Ironically, they hastened Biden’s confirmation, as some of the Republicans who planned to object changed their minds — hopefully, this can unite the country. Let division be left behind in 2020. It is not Democrats versus Republicans, nor Biden supporters versus Trump supporters. It is Americans versus terrorists. Democracy versus chaos. Let Americans show that American democracy can withstand what happened on Capitol Hill. Those rioters may have thought themselves as American heroes, but they are only heroes to the Putins and Lukashenkos of the world, to the dictators who would love to see America, and the liberties that it should stand for, cave in on itself.

 

Any sane person would’ve been horrified as they watched the insurrection. I think that my perspective as a student and teenager enhanced my reaction. It was especially horrifying to watch thousands of adults trample over the rules that we learned in preschool: think before you act, be a good sport, your actions have consequences, don’t believe everything you see online and most importantly, be respectful. The last time that the Capitol was stormed was by British redcoats in 1814 — to see red hats breaching the Building in 2021 while brandishing Confederate and antisemitic symbols was disgusting. They are the parents and grandparents of our country, the people who should be setting an example for us to follow. But I’m sure that any one of us sees the error in saying, “If I don’t get an A on this test, the test was rigged against me and I deserve to overturn my grade in any way I see fit.”

 

Especially as a teenager, I felt anxious. In school, I was taught about the self-sufficiency of American democracy, with its checks and balances and separation of powers. But here was the legislative branch teaming up with the executive branch in defiance of judicial checks and voters. Trump, complicit Republicans and insurrectionists were not attacking voter fraud; they were attacking the institution of voting. As an incoming voter, this gave me pause. Is there a point in voting for a winner if the losing side will refuse to concede? Is there a point in trying to use my voice if it will be drowned out by, “Stop the count!”? 

 

This attack on democracy cannot set a precedent for every following election year. That is where we as high schoolers have a role to play. We, too, need to be united, as the inheritors of this country. We are no strangers to dispiriting news, and we need to observe, have conversations about and learn from what we see. To me, the most important thing, especially these being our formative years, is that we do not become desensitized: what happened at Capitol Hill and the events that enabled it were not normal, not justifiable and were the antithesis of the America we should strive to be. As incoming voters, we cannot allow the threat of a temper tantrum by angry losers to discourage us from voting to improve our country.
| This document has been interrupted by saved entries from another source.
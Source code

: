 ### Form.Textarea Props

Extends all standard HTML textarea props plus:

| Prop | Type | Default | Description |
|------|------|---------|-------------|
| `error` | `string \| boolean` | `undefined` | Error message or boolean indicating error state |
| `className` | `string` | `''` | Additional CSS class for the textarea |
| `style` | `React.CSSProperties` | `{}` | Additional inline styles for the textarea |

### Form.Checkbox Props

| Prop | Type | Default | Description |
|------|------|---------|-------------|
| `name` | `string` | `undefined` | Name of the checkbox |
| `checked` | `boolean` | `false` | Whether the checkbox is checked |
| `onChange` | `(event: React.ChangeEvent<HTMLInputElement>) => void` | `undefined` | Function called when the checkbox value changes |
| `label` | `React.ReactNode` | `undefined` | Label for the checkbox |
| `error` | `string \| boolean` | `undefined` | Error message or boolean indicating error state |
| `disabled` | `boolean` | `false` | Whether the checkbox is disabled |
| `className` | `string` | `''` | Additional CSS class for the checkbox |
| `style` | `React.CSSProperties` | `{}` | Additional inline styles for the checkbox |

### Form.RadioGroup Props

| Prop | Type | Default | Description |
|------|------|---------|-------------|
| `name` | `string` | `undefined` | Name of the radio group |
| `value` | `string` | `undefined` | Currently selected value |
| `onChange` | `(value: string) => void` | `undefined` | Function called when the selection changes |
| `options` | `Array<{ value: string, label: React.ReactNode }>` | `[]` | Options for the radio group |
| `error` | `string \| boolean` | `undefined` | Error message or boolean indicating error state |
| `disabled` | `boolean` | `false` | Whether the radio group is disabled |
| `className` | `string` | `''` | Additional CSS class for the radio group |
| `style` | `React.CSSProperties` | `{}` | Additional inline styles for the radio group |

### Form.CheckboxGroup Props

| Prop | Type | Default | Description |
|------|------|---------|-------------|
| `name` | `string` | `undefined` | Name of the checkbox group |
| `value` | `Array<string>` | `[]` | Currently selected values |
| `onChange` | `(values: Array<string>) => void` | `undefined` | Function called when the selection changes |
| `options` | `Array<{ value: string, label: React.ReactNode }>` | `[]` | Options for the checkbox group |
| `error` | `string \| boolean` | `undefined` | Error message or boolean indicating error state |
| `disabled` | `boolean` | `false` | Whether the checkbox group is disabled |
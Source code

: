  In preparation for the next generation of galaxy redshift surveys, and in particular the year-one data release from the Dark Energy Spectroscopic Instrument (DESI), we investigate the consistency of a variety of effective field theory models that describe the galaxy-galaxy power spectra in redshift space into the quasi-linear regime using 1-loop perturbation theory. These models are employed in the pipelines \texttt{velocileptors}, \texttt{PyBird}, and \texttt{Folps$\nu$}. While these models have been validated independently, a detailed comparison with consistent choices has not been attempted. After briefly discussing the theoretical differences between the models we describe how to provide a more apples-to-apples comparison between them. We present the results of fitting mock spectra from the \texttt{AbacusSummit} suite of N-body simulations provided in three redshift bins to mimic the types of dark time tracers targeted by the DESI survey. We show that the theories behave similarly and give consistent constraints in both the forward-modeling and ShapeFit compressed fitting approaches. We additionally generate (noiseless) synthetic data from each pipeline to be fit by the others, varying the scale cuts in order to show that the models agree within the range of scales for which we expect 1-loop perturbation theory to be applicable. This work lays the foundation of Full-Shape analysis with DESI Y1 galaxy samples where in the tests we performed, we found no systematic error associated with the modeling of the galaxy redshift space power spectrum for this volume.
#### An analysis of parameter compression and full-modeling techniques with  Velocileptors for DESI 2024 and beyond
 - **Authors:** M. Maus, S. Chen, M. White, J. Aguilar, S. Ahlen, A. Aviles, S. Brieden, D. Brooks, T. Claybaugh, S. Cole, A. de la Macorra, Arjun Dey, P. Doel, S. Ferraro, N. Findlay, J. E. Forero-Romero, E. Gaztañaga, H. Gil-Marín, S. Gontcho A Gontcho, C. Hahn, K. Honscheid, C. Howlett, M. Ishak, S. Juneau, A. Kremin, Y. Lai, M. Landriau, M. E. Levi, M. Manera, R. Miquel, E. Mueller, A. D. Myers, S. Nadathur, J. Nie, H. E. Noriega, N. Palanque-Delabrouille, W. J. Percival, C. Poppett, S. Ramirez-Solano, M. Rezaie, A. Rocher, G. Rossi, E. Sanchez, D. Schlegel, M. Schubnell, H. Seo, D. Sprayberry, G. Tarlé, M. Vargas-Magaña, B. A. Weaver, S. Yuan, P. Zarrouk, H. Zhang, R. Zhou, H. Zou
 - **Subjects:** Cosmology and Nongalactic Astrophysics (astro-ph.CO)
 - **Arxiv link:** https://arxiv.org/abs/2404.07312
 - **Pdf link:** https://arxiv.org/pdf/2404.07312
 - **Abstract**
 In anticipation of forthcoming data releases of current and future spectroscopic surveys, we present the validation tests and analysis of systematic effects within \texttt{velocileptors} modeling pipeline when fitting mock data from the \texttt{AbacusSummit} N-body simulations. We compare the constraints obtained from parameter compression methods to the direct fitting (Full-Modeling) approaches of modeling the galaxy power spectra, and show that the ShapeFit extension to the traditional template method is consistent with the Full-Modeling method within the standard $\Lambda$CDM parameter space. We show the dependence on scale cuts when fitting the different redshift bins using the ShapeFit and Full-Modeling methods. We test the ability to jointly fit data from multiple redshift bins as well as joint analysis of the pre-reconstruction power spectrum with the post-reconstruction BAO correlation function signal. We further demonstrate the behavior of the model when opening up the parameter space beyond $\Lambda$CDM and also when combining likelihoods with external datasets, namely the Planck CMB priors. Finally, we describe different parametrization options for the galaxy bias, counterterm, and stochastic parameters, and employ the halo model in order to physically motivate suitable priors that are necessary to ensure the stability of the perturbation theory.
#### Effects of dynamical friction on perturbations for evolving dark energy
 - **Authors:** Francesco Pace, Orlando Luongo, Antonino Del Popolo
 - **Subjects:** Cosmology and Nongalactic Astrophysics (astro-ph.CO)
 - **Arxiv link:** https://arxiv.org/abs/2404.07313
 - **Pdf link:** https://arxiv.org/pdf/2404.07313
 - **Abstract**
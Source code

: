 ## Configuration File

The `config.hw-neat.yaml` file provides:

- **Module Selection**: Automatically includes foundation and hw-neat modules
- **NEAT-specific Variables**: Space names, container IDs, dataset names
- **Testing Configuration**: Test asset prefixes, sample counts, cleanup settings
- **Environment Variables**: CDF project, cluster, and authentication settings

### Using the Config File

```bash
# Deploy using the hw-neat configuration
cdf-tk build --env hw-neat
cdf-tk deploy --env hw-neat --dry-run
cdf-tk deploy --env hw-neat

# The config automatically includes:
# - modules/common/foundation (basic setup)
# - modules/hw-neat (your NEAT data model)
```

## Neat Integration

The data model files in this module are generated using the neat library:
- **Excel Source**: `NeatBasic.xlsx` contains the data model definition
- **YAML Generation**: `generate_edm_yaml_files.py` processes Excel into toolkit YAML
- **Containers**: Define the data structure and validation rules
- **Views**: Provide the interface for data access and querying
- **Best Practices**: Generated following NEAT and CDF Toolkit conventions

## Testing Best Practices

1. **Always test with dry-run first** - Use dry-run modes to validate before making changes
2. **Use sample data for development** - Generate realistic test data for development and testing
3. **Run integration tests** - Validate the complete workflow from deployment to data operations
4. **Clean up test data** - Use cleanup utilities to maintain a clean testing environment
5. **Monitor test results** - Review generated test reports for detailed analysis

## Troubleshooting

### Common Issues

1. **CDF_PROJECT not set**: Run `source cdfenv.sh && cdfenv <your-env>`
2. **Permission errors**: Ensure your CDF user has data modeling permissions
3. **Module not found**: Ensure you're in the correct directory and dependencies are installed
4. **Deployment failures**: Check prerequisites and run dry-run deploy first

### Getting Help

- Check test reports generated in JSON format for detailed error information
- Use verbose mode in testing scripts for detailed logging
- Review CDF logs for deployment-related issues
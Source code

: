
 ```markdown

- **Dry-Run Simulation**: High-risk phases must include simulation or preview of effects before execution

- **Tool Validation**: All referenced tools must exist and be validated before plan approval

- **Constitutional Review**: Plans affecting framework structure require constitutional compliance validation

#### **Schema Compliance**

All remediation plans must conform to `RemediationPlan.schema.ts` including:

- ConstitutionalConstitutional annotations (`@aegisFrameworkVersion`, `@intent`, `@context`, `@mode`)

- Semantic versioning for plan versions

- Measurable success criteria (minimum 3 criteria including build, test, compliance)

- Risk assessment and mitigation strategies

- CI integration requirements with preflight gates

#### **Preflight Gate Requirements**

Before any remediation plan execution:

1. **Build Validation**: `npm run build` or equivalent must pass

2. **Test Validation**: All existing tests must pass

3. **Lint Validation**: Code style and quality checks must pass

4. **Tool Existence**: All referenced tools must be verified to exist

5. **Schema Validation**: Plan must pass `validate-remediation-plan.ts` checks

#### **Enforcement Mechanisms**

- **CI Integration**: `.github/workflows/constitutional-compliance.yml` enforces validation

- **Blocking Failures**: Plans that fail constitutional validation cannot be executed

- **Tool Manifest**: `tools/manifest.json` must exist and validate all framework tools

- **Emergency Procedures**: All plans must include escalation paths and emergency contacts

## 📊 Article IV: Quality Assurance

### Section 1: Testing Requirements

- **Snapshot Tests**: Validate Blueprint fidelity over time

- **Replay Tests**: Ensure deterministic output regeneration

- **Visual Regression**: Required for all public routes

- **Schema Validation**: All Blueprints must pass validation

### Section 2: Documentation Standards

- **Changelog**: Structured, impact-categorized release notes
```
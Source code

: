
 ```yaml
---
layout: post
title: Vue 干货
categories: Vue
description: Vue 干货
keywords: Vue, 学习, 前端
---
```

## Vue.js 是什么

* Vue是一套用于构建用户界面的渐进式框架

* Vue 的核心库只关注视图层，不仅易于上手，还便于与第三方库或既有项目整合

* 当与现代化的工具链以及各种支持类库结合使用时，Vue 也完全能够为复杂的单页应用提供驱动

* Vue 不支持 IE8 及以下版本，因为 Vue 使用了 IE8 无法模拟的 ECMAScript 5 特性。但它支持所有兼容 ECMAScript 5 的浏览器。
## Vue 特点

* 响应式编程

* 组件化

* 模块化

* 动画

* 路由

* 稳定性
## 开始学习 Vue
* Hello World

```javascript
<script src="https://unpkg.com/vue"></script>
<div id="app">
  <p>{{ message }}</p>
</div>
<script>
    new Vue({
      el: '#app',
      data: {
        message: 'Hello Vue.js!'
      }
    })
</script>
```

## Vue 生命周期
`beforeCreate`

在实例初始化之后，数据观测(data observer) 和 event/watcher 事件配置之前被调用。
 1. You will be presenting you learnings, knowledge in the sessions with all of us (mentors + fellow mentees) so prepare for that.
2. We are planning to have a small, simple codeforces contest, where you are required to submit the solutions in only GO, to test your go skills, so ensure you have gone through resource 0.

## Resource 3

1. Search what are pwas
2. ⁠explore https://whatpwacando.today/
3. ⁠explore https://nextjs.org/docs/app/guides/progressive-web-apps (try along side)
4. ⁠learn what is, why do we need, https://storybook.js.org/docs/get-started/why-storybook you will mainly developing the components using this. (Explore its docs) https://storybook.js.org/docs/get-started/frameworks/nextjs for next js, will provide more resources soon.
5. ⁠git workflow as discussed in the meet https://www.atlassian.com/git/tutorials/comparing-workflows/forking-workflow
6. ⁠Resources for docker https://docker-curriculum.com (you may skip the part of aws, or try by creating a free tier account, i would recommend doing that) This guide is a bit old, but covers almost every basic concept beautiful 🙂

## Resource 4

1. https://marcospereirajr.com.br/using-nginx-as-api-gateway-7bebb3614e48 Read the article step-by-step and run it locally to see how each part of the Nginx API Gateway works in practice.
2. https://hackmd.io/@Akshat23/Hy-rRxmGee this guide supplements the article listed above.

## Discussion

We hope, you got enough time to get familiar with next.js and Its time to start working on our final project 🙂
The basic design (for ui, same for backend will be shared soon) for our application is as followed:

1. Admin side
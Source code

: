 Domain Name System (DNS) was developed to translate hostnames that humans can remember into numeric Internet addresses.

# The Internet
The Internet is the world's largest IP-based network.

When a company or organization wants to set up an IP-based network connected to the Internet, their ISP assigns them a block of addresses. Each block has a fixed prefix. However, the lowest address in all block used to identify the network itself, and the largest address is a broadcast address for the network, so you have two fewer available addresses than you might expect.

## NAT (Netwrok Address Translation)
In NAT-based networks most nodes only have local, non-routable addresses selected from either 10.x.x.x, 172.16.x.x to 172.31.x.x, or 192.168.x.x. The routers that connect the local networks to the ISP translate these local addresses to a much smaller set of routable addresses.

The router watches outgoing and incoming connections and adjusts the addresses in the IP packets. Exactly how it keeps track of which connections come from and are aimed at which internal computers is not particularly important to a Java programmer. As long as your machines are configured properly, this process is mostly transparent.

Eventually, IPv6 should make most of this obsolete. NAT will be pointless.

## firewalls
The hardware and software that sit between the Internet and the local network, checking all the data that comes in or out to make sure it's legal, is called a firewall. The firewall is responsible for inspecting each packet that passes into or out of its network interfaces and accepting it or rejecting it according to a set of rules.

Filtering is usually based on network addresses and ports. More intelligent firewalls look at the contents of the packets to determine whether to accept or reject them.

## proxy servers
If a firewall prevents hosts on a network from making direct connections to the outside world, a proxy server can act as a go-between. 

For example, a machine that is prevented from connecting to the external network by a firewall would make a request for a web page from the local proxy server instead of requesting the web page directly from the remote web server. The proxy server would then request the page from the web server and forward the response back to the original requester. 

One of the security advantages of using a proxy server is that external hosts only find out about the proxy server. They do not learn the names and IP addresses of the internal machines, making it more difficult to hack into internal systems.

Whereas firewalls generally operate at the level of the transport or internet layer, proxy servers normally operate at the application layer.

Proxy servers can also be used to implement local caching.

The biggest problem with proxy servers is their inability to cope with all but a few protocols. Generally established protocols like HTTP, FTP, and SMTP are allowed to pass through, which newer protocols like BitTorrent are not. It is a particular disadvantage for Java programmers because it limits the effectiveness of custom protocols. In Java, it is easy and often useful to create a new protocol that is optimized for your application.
And as teenagers, our impact on the future will depend on having conversations and being informed about what is going on now, whether with our friends, our classes or our clubs.

 

As we move forward, what we find on the other side of Capitol Hill must be solidarity and cooperation. We need to live up to our name of the United States rather than fight fire with fire, division with division, because we have seen what can erupt when a flame goes unchecked.